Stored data

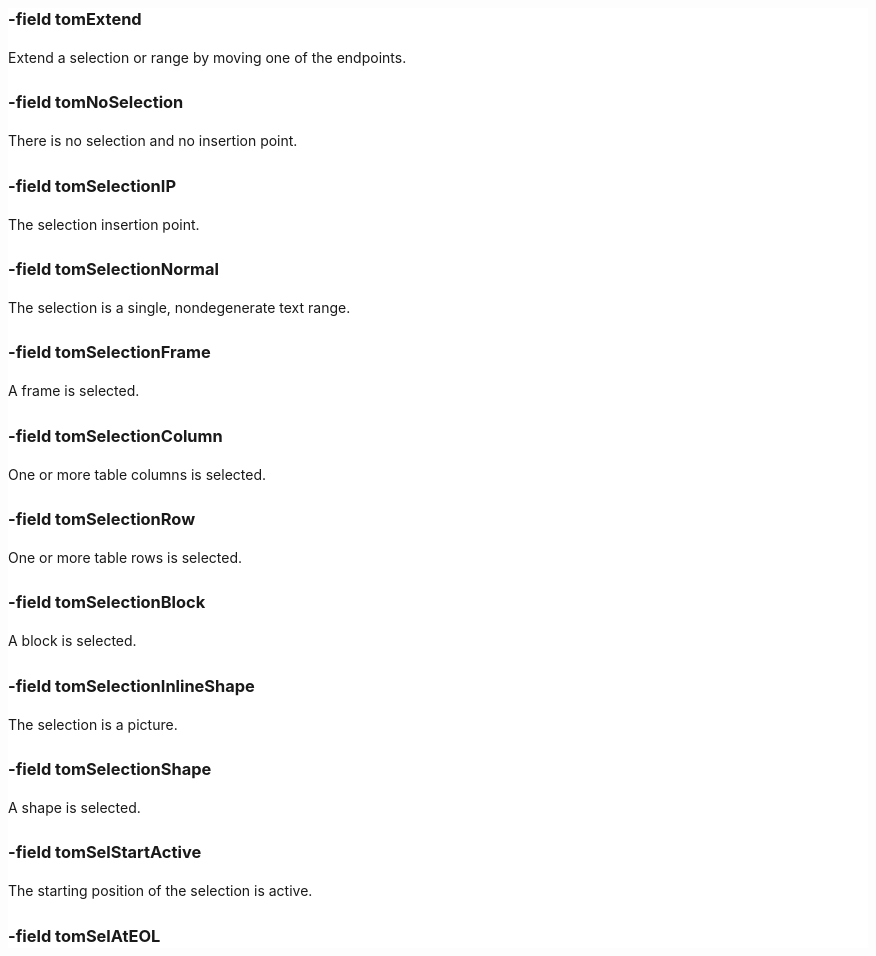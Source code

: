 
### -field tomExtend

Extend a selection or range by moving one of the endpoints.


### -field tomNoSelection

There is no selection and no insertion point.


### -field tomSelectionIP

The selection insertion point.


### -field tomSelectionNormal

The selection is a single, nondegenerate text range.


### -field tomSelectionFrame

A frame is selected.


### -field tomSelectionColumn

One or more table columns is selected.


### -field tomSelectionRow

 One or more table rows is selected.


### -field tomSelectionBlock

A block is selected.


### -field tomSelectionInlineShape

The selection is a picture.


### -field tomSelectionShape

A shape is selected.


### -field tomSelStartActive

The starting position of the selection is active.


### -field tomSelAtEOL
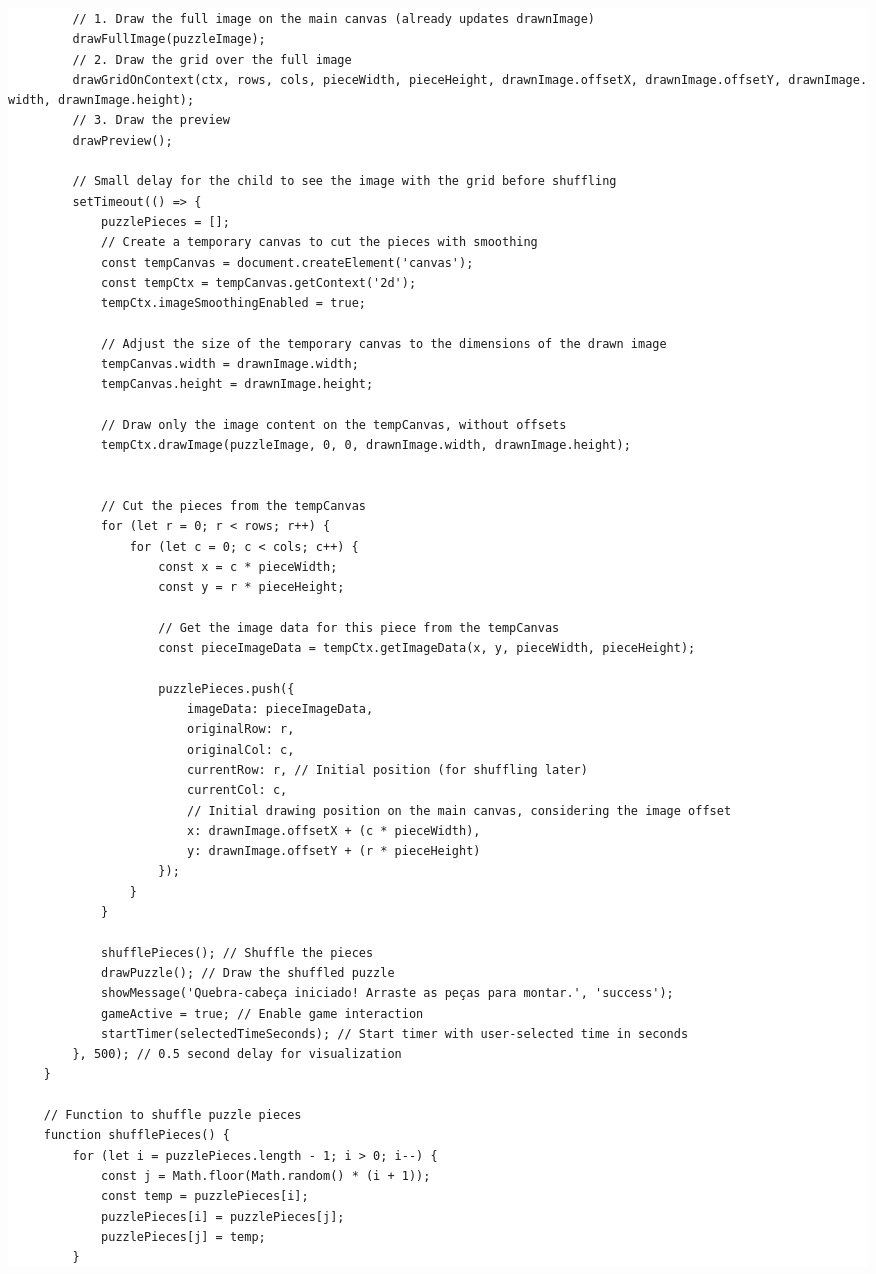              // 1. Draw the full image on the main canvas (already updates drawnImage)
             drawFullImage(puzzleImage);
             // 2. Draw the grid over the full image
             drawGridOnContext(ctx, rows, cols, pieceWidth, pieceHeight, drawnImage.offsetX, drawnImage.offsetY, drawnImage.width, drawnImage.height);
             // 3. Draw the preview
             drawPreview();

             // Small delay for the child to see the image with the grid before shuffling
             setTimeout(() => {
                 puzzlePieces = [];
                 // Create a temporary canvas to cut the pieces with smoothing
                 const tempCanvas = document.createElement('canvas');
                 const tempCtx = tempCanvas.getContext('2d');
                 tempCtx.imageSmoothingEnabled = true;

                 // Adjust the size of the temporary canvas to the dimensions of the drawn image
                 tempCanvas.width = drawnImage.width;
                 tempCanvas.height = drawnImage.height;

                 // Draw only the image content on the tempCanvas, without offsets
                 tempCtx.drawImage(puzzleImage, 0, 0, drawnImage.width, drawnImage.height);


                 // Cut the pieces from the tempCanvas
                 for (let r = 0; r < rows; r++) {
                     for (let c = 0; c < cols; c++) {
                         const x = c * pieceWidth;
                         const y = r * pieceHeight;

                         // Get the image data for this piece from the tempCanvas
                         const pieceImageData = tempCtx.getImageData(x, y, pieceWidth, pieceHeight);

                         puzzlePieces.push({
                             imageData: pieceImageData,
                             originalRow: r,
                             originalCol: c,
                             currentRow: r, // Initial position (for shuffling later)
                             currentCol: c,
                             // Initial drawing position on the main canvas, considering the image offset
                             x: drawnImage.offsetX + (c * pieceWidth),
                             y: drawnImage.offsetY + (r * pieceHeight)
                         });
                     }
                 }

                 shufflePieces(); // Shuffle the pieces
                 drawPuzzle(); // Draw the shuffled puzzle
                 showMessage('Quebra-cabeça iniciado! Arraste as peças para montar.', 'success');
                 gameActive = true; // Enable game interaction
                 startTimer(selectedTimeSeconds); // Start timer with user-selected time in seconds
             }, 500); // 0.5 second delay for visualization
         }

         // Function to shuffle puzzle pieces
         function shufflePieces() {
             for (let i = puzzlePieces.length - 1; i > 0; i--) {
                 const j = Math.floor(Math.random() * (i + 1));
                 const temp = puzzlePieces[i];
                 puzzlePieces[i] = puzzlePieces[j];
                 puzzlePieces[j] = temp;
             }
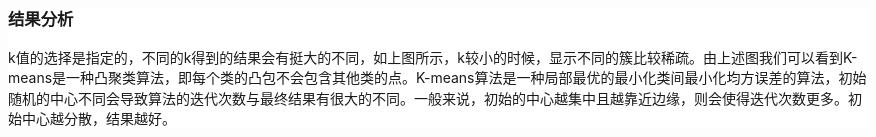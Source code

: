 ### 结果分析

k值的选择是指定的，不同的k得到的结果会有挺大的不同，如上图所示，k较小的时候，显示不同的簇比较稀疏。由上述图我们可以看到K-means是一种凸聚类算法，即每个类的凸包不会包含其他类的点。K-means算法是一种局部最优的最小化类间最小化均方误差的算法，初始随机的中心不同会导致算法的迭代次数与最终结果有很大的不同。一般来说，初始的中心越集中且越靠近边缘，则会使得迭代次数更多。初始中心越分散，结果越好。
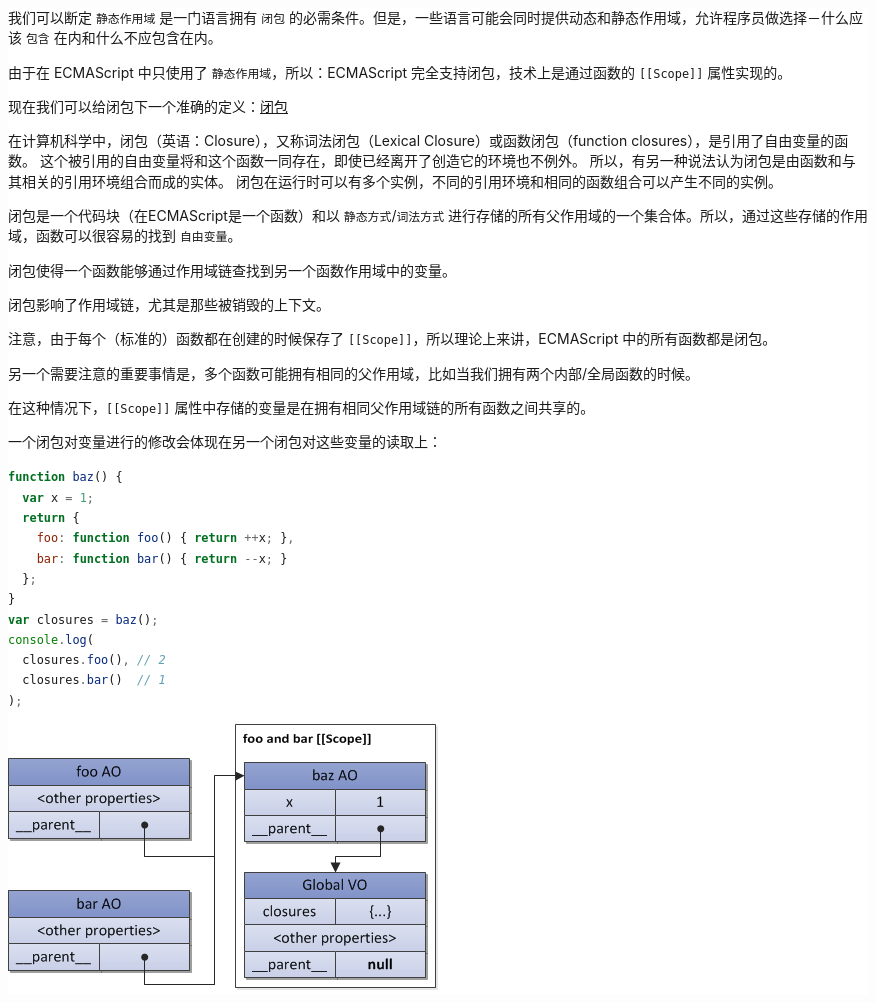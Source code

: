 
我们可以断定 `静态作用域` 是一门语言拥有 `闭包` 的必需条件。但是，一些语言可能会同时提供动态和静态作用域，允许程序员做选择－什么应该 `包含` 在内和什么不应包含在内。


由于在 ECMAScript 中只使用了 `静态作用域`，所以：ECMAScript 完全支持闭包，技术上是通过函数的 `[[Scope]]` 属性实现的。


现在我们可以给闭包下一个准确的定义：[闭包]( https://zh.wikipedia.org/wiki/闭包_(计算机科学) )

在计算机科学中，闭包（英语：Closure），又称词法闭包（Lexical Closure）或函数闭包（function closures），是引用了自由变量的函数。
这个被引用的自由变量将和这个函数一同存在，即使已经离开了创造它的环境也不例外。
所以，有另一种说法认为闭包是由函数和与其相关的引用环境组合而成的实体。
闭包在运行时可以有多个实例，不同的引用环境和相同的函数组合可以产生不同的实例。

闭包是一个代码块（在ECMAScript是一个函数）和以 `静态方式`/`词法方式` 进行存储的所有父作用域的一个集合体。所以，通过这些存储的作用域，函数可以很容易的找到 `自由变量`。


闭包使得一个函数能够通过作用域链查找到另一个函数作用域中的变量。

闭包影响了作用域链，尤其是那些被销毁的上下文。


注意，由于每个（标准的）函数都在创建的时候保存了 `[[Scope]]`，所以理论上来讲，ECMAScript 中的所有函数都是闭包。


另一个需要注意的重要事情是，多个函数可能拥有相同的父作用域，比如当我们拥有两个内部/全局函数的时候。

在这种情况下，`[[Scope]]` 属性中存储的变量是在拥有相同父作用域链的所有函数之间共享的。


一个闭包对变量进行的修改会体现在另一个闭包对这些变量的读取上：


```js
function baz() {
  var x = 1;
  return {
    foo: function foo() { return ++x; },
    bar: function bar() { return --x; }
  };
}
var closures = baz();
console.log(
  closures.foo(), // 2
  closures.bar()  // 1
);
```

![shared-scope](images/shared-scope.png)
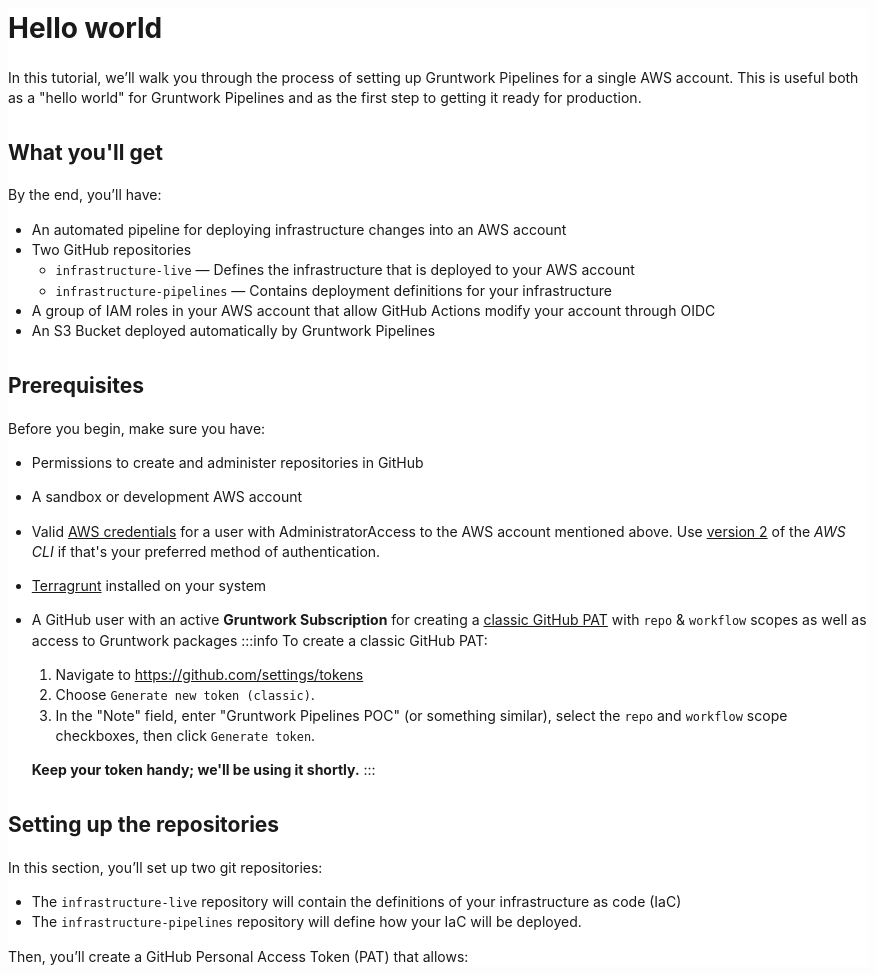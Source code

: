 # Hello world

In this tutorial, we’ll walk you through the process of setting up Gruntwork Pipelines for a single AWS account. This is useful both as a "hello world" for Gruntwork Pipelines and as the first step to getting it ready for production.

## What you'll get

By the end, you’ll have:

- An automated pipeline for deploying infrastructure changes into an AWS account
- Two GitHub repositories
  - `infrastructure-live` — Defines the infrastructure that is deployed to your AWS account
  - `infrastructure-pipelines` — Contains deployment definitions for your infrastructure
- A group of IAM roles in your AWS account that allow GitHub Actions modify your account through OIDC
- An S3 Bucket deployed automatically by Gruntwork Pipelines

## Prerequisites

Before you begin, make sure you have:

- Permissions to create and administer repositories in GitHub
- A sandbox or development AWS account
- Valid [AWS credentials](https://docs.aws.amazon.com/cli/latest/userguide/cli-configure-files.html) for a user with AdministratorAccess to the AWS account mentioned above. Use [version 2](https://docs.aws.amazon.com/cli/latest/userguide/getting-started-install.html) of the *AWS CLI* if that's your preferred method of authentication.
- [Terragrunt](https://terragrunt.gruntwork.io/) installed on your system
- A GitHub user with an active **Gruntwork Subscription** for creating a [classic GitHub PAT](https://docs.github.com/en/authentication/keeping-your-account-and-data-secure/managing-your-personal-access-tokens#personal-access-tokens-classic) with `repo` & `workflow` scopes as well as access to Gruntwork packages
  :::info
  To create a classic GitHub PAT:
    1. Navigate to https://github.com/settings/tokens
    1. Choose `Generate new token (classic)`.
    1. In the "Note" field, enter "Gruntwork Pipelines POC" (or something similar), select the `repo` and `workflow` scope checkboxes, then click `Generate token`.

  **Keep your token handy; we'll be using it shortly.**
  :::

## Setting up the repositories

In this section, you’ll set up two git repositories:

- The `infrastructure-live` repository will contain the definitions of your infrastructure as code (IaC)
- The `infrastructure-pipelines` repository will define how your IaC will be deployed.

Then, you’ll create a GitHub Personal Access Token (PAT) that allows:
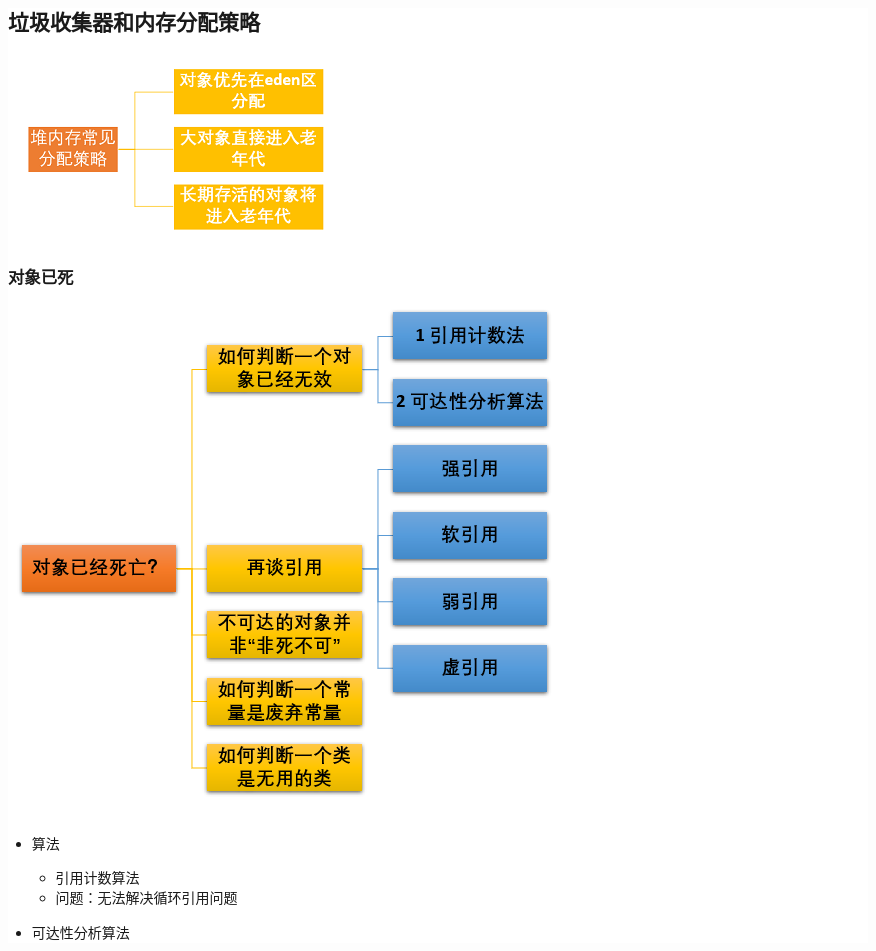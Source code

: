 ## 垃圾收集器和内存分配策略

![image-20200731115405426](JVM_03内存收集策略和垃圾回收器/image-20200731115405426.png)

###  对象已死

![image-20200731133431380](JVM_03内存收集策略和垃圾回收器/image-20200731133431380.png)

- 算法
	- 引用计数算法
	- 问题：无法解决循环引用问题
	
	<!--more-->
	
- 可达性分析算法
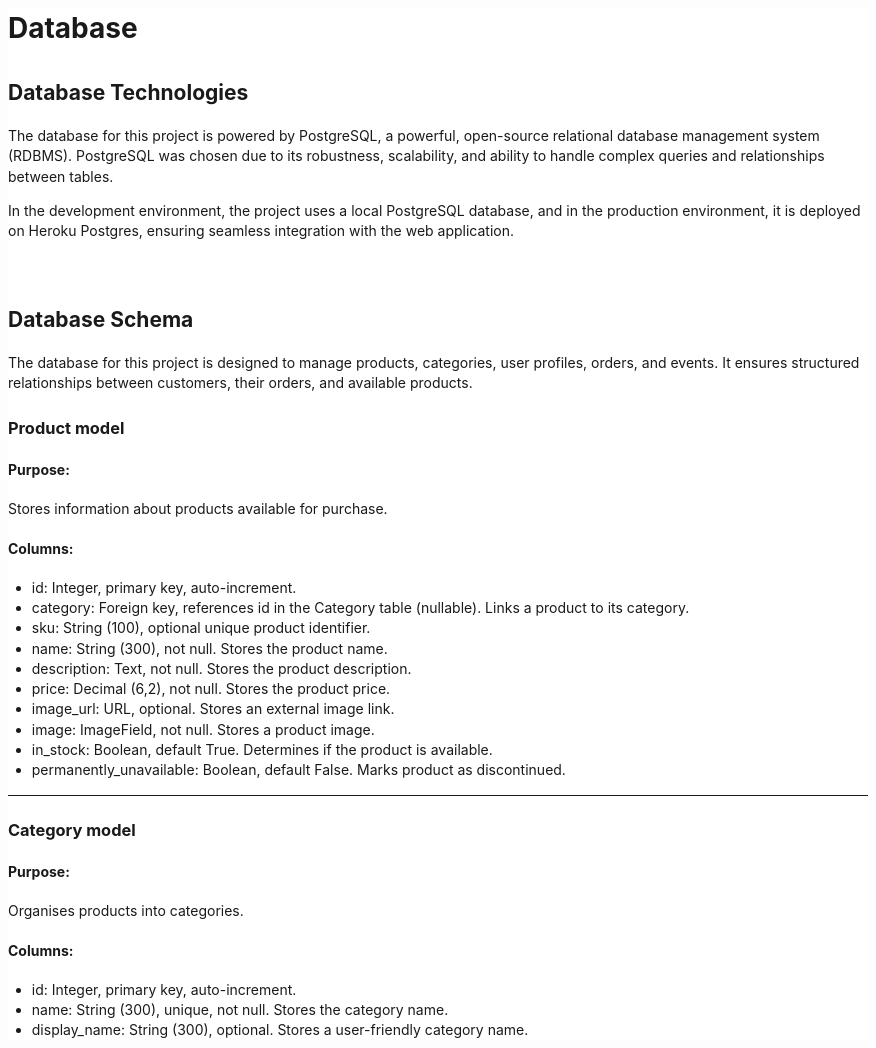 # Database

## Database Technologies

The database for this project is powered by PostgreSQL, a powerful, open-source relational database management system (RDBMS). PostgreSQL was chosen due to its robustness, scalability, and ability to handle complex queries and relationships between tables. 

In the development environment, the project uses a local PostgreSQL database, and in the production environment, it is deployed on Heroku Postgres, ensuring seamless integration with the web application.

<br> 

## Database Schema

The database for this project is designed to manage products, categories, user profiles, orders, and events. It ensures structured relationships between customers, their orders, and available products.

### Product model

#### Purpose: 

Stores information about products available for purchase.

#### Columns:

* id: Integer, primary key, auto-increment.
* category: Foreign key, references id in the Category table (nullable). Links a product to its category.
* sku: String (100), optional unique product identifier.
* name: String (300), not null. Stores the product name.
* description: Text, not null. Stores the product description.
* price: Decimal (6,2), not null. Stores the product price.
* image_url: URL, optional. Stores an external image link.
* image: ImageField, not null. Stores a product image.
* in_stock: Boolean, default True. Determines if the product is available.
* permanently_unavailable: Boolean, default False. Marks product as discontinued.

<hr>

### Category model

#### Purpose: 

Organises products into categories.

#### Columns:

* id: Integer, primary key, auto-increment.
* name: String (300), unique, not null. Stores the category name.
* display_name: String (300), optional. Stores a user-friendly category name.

### What to produce
If a line in the data above includes the string "that", copy it.

### Answer for the task
  - `infrastructure-live` — Defines the infrastructure that is deployed to your AWS account
- A group of IAM roles in your AWS account that allow GitHub Actions modify your account through OIDC
- Valid [AWS credentials](https://docs.aws.amazon.com/cli/latest/userguide/cli-configure-files.html) for a user with AdministratorAccess to the AWS account mentioned above. Use [version 2](https://docs.aws.amazon.com/cli/latest/userguide/getting-started-install.html) of the *AWS CLI* if that's your preferred method of authentication.
Then, you’ll create a GitHub Personal Access Token (PAT) that allows:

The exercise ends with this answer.